Fedweek

Among the issues regarding federal pay still pending is whether new GS localities will be created for 2018, as recommended by the Federal Salary Council, the advisory body that oversees the GS pay program.

That group for several years has recommended creating two new city-area localities, in the Norfolk, Va., and Burlington, Vt., areas, and last year further recommended yet two more, in the Birmingham, Ala., and San Antonio areas. That would shift tens of thousands of federal employees working in those areas from the catchall “rest of the U.S.” locality into specific localities where pay would be higher.

However, carrying out those recommendations would require rule-making, which hasn’t started. The last time localities were added–during 2015, effective in January 2016–proposed rules were issued in early June and finalized in late October. That expansion was the largest in the numbers of new localities and affected employees since the GS locality pay program began.

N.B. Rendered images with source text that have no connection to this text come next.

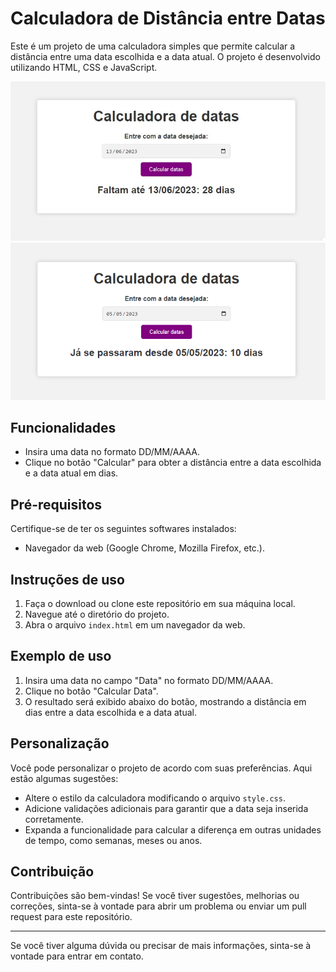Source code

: # Calculadora de Distância entre Datas

Este é um projeto de uma calculadora simples que permite calcular a distância entre uma data escolhida e a data atual. O projeto é desenvolvido utilizando HTML, CSS e JavaScript.

![Imagem do Site 1](site1.jpg)
![Imagem do Site 2](site2.jpg)

## Funcionalidades

- Insira uma data no formato DD/MM/AAAA.
- Clique no botão "Calcular" para obter a distância entre a data escolhida e a data atual em dias.

## Pré-requisitos

Certifique-se de ter os seguintes softwares instalados:

- Navegador da web (Google Chrome, Mozilla Firefox, etc.).

## Instruções de uso

1. Faça o download ou clone este repositório em sua máquina local.
2. Navegue até o diretório do projeto.
3. Abra o arquivo `index.html` em um navegador da web.

## Exemplo de uso

1. Insira uma data no campo "Data" no formato DD/MM/AAAA.
2. Clique no botão "Calcular Data".
3. O resultado será exibido abaixo do botão, mostrando a distância em dias entre a data escolhida e a data atual.

## Personalização

Você pode personalizar o projeto de acordo com suas preferências. Aqui estão algumas sugestões:

- Altere o estilo da calculadora modificando o arquivo `style.css`.
- Adicione validações adicionais para garantir que a data seja inserida corretamente.
- Expanda a funcionalidade para calcular a diferença em outras unidades de tempo, como semanas, meses ou anos.

## Contribuição

Contribuições são bem-vindas! Se você tiver sugestões, melhorias ou correções, sinta-se à vontade para abrir um problema ou enviar um pull request para este repositório.

---

Se você tiver alguma dúvida ou precisar de mais informações, sinta-se à vontade para entrar em contato.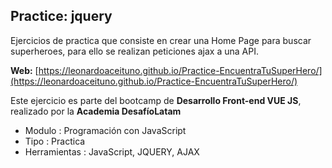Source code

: ## Practice: jquery
Ejercicios de practica que consiste en crear una Home Page para buscar superheroes, para ello se realizan peticiones ajax a una API.

**Web:** [https://leonardoaceituno.github.io/Practice-EncuentraTuSuperHero/](https://leonardoaceituno.github.io/Practice-EncuentraTuSuperHero/)

Este ejercicio es parte del bootcamp de **Desarrollo Front-end VUE JS**, realizado por la **Academia DesafíoLatam**

- Modulo : Programación con JavaScript
- Tipo 	: Practica
- Herramientas : JavaScript, JQUERY, AJAX
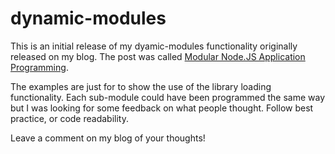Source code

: # dynamic-modules
This is an initial release of my dyamic-modules functionality originally released on my blog. 
The post was called [Modular Node.JS Application Programming](https://kylehayhurst.com/modular-node-js-application-programming/).

The examples are just for to show the use of the library loading functionality. Each sub-module could have been programmed
the same way but I was looking for some feedback on what people thought. Follow best practice, or code readability. 

Leave a comment on my blog of your thoughts!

At that time the boundary lines of many of the pre-existing localities further were expanded, also resulting in a pay boost for affected employees leaving the RUS locality. The salary council has a pending recommendation to again revise the boundary-drawing policy, although it would affect fewer employees than the one carried out for 2016.

The council meanwhile is monitoring more than 40 city areas to determine whether they might merit their own locality rates in the future. It typically makes such recommendations at its annual fall meeting. At that time the council also presents the latest data–based on Labor Department figures–on the pay gap between federal and non-federal jobs by locality, for use in dividing up funds available for locality pay in the upcoming year.